Craig Deveson, managing director at Google partner, Devnet, said, the new Google Chrome OS will quickly take hold in corporate IT environments in Australia once it is released.

"We've been hearing about thin clients for years because it's a very appealing concept for corporations and business," he said Deveson.

"At the same time, we're seeing so many businesses in Australia looking towards cloud computing strategies.

"They're building web-based Intranet systems and applications and in many cases, all they need to do is get those applications out to the right users."

Deveson said its clients and the businesses it talks to move all of their applications and systems to run inside the browser.

"Once you've achieved that, why do you need the bloat and management headaches of having to support all of those traditional desktops," he said.

"Which cause you so much angst in terms of security, lost or corrupted data and application maintenance?"

Laurent Lachal, Open Source director at advisory and consulting firm Ovum, said Google generates most of its revenues from advertising but intends to diversify its revenue streams.

The new OS aims to boost other Google products such as Google Mail, Google Docs and Google Apps in one of the only markets that is still showing some health - netbooks.

"In a recent report entitled Netbooks: a Linux appliance opportunity, we identified two main sequential trends in the netbook market," said Lachal.

"The first is a shrinking netbook/laptop divide, with the average netbook price shooting up to $400.

"After a strong start in this market segment, Linux is now increasingly being distanced by Windows, although its performance is still outstanding compared to its overall performance in the desktop market."

He said Google Chrome OS could potentially enable it to regain some of its lost ground.

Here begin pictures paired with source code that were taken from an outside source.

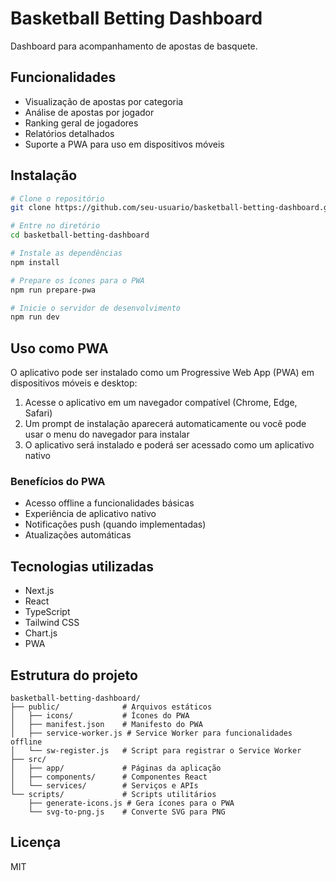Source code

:# Basketball Betting Dashboard

Dashboard para acompanhamento de apostas de basquete.

## Funcionalidades

- Visualização de apostas por categoria
- Análise de apostas por jogador
- Ranking geral de jogadores
- Relatórios detalhados
- Suporte a PWA para uso em dispositivos móveis

## Instalação

```bash
# Clone o repositório
git clone https://github.com/seu-usuario/basketball-betting-dashboard.git

# Entre no diretório
cd basketball-betting-dashboard

# Instale as dependências
npm install

# Prepare os ícones para o PWA
npm run prepare-pwa

# Inicie o servidor de desenvolvimento
npm run dev
```

## Uso como PWA

O aplicativo pode ser instalado como um Progressive Web App (PWA) em dispositivos móveis e desktop:

1. Acesse o aplicativo em um navegador compatível (Chrome, Edge, Safari)
2. Um prompt de instalação aparecerá automaticamente ou você pode usar o menu do navegador para instalar
3. O aplicativo será instalado e poderá ser acessado como um aplicativo nativo

### Benefícios do PWA

- Acesso offline a funcionalidades básicas
- Experiência de aplicativo nativo
- Notificações push (quando implementadas)
- Atualizações automáticas

## Tecnologias utilizadas

- Next.js
- React
- TypeScript
- Tailwind CSS
- Chart.js
- PWA

## Estrutura do projeto

```
basketball-betting-dashboard/
├── public/              # Arquivos estáticos
│   ├── icons/           # Ícones do PWA
│   ├── manifest.json    # Manifesto do PWA
│   ├── service-worker.js # Service Worker para funcionalidades offline
│   └── sw-register.js   # Script para registrar o Service Worker
├── src/
│   ├── app/             # Páginas da aplicação
│   ├── components/      # Componentes React
│   └── services/        # Serviços e APIs
└── scripts/             # Scripts utilitários
    ├── generate-icons.js # Gera ícones para o PWA
    └── svg-to-png.js    # Converte SVG para PNG
```

## Licença

MIT
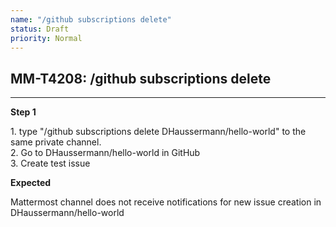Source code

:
 ```yaml
---
name: "/github subscriptions delete"
status: Draft
priority: Normal
---
```


## MM-T4208: /github subscriptions delete

---

**Step 1**

1\. type "/github subscriptions delete DHaussermann/hello-world" to the same private channel.\
2\. Go to DHaussermann/hello-world in GitHub\
3\. Create test issue

**Expected**

Mattermost channel does not receive notifications for new issue creation in DHaussermann/hello-world

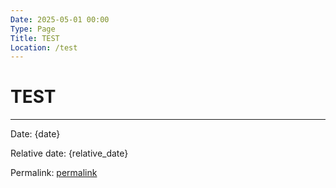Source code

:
 ```yaml
---
Date: 2025-05-01 00:00
Type: Page
Title: TEST
Location: /test
---
```


# TEST

---

Date: {date}

Relative date: {relative_date}

Permalink: <a href="{permalink}">permalink</a>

"The second trend is a reaction to the first, a back-to-basics backlash with ambition to deliver netbooks that are not only cheaper ($200 on average) but also designed as appliances/mobile Internet devices (MIDs) rather than would-be laptops," he said.

"In this market Google Android, which is also Linux-based, is making good progress.

"In response, Microsoft needs not only to push Windows 7 forwards but also to boost its Windows Mobile offering."

Lachal said, whether free (as many expect) or low cost, the new Google OS will challenge Microsoft's ability to maintain profit margins.

"It will also challenge Windows from a user experience perspective, which is key to Linux-based netbook uptake," he said.

"It could also be the starting point for a more integrated experience across Google applications/services and we expect it, like Android, to be linked to an online store of web applications."

He said with Windows 7 about to ship, it would have been better for Google to release, rather than simply announce, an alternative for the netbook market.